The world’s largest store of value is rapidly aging.
The world’s real estate stock is worth almost USD 300 trillion, making real estate the world’s largest store of value. Worth more than the equity and bond markets combined, it is also rapidly aging, especially in Europe and the US.
This creates a unique opportunity as renovations, new building systems and processes will be increasingly required. Unsustainable buildings are also becoming increasingly undesirable, boosting the demand for new or retrofitted buildings. This not only impacts building or homeowners looking to futureproof their properties, but large institutional investors as there has been a marked shift of interest towards sustainable real estate.

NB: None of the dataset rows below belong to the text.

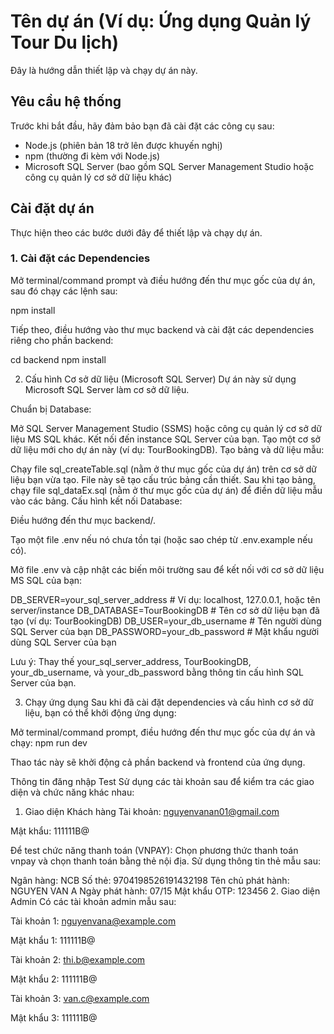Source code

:

# Tên dự án (Ví dụ: Ứng dụng Quản lý Tour Du lịch)

Đây là hướng dẫn thiết lập và chạy dự án này.

## Yêu cầu hệ thống

Trước khi bắt đầu, hãy đảm bảo bạn đã cài đặt các công cụ sau:

* Node.js (phiên bản 18 trở lên được khuyến nghị)
* npm (thường đi kèm với Node.js)
* Microsoft SQL Server (bao gồm SQL Server Management Studio hoặc công cụ quản lý cơ sở dữ liệu khác)

## Cài đặt dự án

Thực hiện theo các bước dưới đây để thiết lập và chạy dự án.

### 1. Cài đặt các Dependencies

Mở terminal/command prompt và điều hướng đến thư mục gốc của dự án, sau đó chạy các lệnh sau:

npm install

Tiếp theo, điều hướng vào thư mục backend và cài đặt các dependencies riêng cho phần backend:

cd backend
npm install

2. Cấu hình Cơ sở dữ liệu (Microsoft SQL Server)
Dự án này sử dụng Microsoft SQL Server làm cơ sở dữ liệu.

Chuẩn bị Database:

Mở SQL Server Management Studio (SSMS) hoặc công cụ quản lý cơ sở dữ liệu MS SQL khác.
Kết nối đến instance SQL Server của bạn.
Tạo một cơ sở dữ liệu mới cho dự án này (ví dụ: TourBookingDB).
Tạo bảng và dữ liệu mẫu:

Chạy file sql_createTable.sql (nằm ở thư mục gốc của dự án) trên cơ sở dữ liệu bạn vừa tạo. File này sẽ tạo cấu trúc bảng cần thiết.
Sau khi tạo bảng, chạy file sql_dataEx.sql (nằm ở thư mục gốc của dự án) để điền dữ liệu mẫu vào các bảng.
Cấu hình kết nối Database:

Điều hướng đến thư mục backend/.

Tạo một file .env nếu nó chưa tồn tại (hoặc sao chép từ .env.example nếu có).

Mở file .env và cập nhật các biến môi trường sau để kết nối với cơ sở dữ liệu MS SQL của bạn:

DB_SERVER=your_sql_server_address  # Ví dụ: localhost, 127.0.0.1, hoặc tên server/instance
DB_DATABASE=TourBookingDB         # Tên cơ sở dữ liệu bạn đã tạo (ví dụ: TourBookingDB)
DB_USER=your_db_username          # Tên người dùng SQL Server của bạn
DB_PASSWORD=your_db_password      # Mật khẩu người dùng SQL Server của bạn

Lưu ý: Thay thế your_sql_server_address, TourBookingDB, your_db_username, và your_db_password bằng thông tin cấu hình SQL Server của bạn.

3. Chạy ứng dụng
Sau khi đã cài đặt dependencies và cấu hình cơ sở dữ liệu, bạn có thể khởi động ứng dụng:

Mở terminal/command prompt, điều hướng đến thư mục gốc của dự án và chạy: npm run dev

Thao tác này sẽ khởi động cả phần backend và frontend của ứng dụng.

Thông tin đăng nhập Test
Sử dụng các tài khoản sau để kiểm tra các giao diện và chức năng khác nhau:

1. Giao diện Khách hàng
Tài khoản: nguyenvanan01@gmail.com

Mật khẩu: 111111B@

Để test chức năng thanh toán (VNPAY):
Chọn phương thức thanh toán vnpay và chọn thanh toán bằng thẻ nội địa. Sử dụng thông tin thẻ mẫu sau:

Ngân hàng: NCB
Số thẻ: 9704198526191432198
Tên chủ phát hành: NGUYEN VAN A
Ngày phát hành: 07/15
Mật khẩu OTP: 123456
2. Giao diện Admin
Có các tài khoản admin mẫu sau:

Tài khoản 1: nguyenvana@example.com

Mật khẩu 1: 111111B@

Tài khoản 2: thi.b@example.com

Mật khẩu 2: 111111B@

Tài khoản 3: van.c@example.com

Mật khẩu 3: 111111B@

Renovating buildings to beat climate change
As buildings are a key contributor to greenhouse gas emissions, decarbonising them will be crucial in the fight against climate change and achieving net-zero targets. To meet the goals of the Paris Agreement, all buildings need to be net zero in terms of carbon emissions by 2050, and currently less than 1% of buildings are meeting this target.

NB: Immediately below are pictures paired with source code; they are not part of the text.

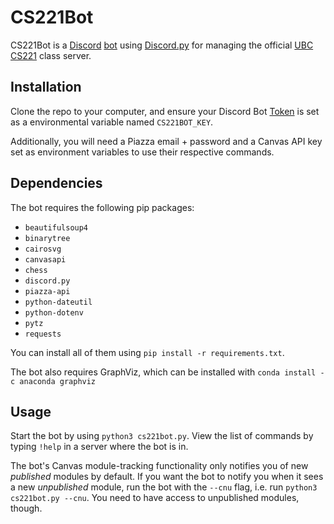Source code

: # CS221Bot

CS221Bot is a [Discord](https://discord.com/) [bot](https://discord.com/developers/docs/intro) using [Discord.py](https://discordpy.readthedocs.io/en/latest/) for managing the official [UBC CS221](https://www.ubc.ca/) class server.

## Installation

Clone the repo to your computer, and ensure your Discord Bot [Token](https://discord.com/developers/docs/intro) is set as a environmental variable named `CS221BOT_KEY`.

Additionally, you will need a Piazza email + password and a Canvas API key set as environment variables to use their respective commands.

## Dependencies

The bot requires the following pip packages:

- `beautifulsoup4`
- `binarytree`
- `cairosvg`
- `canvasapi`
- `chess`
- `discord.py`
- `piazza-api`
- `python-dateutil`
- `python-dotenv`
- `pytz`
- `requests`

You can install all of them using `pip install -r requirements.txt`.

The bot also requires GraphViz, which can be installed with `conda install -c anaconda graphviz`

## Usage

Start the bot by using `python3 cs221bot.py`. View the list of commands by typing `!help` in a server where the bot is in.

The bot's Canvas module-tracking functionality only notifies you of new *published* modules by default. If you want the bot to notify you when it sees a new *unpublished* module, run the bot with the
`--cnu` flag, i.e. run `python3 cs221bot.py --cnu`. You need to have access to unpublished modules, though.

While this represents an incredible challenge, it is also a clear opportunity for companies offering solutions that can contribute to the decarbonisation of buildings, providing opportunities for both real estate owners, investors and companies providing solutions in the building technology and efficiency spaces.
Five ways to invest in future cities
1. Sustainable building materials
Around a third of a building’s emissions can be referred to as ‘embodied carbon’, as they relate to carbon generated during the production of building materials, such as concrete, glass and steel, as well as the materials used for the actual construction process of the building.
Embodied carbon can be reduced by choosing lower-carbon alternatives in terms of the raw materials, reusing materials, and minimising construction waste.
2. Building operations
The other two-thirds of a building’s emissions are the result of the way it operates, including the electricity consumed and the heat generated.
Improving insulation, upgrading heating and cooling systems, and sourcing electricity from clean energy are among the ways that ‘operational carbon’ can be brought down.
3. Structural trends
Over the past few years, many structural trends have emerged that will continue to grow in the future as they have changed the way we live and work. Two major trends include the shift to online shopping and working from home, which were accelerated by the Covid-19 pandemic.
With lower demand for office space due to the transition towards remote and hybrid work, building owners will need to up their game to both retain tenants and win new ones, and for that they need to offer high-quality office space that meets specific sustainability standards and provides features workers cannot get in their home offices such as communal meeting spaces.
4. Livability
Currently, more than half of the world’s population lives in cities. This share will increase in the foreseeable future, reaching 70% by 2050. At the same time, the number of megacities with a population of more than 10 million people is expected to climb from 33 to 50.
As a result, cities will need to upgrade their infrastructure. Sizeable investments in infrastructure are required over the coming years to make our cities fit for the future. These investments target both classical infrastructure, such as roads and railways, as well as digital infrastructure.
Redesigns will need to take into account the ’livability’ of cities as populations grow and become more urban. There are many aspects of a city’s livability, and this includes access to drinking water, power supplies, transport, healthcare, and education, which also provide investors opportunity in multiple sectors.
5. Shifting lifestyles
As the global population is expected to reach 9.7 billion by 2050, with the number of adults aged 65 and over expected to grow to more than 25 percent of the population in Europe, North America and Asia-Pacific, future cities will have to be built around these shifting lifestyles. This includes investment in seniors facilities, multigenerational living and providing greater accessibility in buildings.
What does this mean for investors?
Decarbonisation and structural changes not only have implications for real estate owners, investors and companies operating in the real estate space, but will impact everyone. In our view, the segments that stand to benefit the most from the Future Cities theme are electrical engineering; insulation; heating, ventilation, and air conditioning; and broader building technology solutions. When considering the broader livability factors and future trends, segments such as digital infrastructure, seniors living and healthcare will grow as well.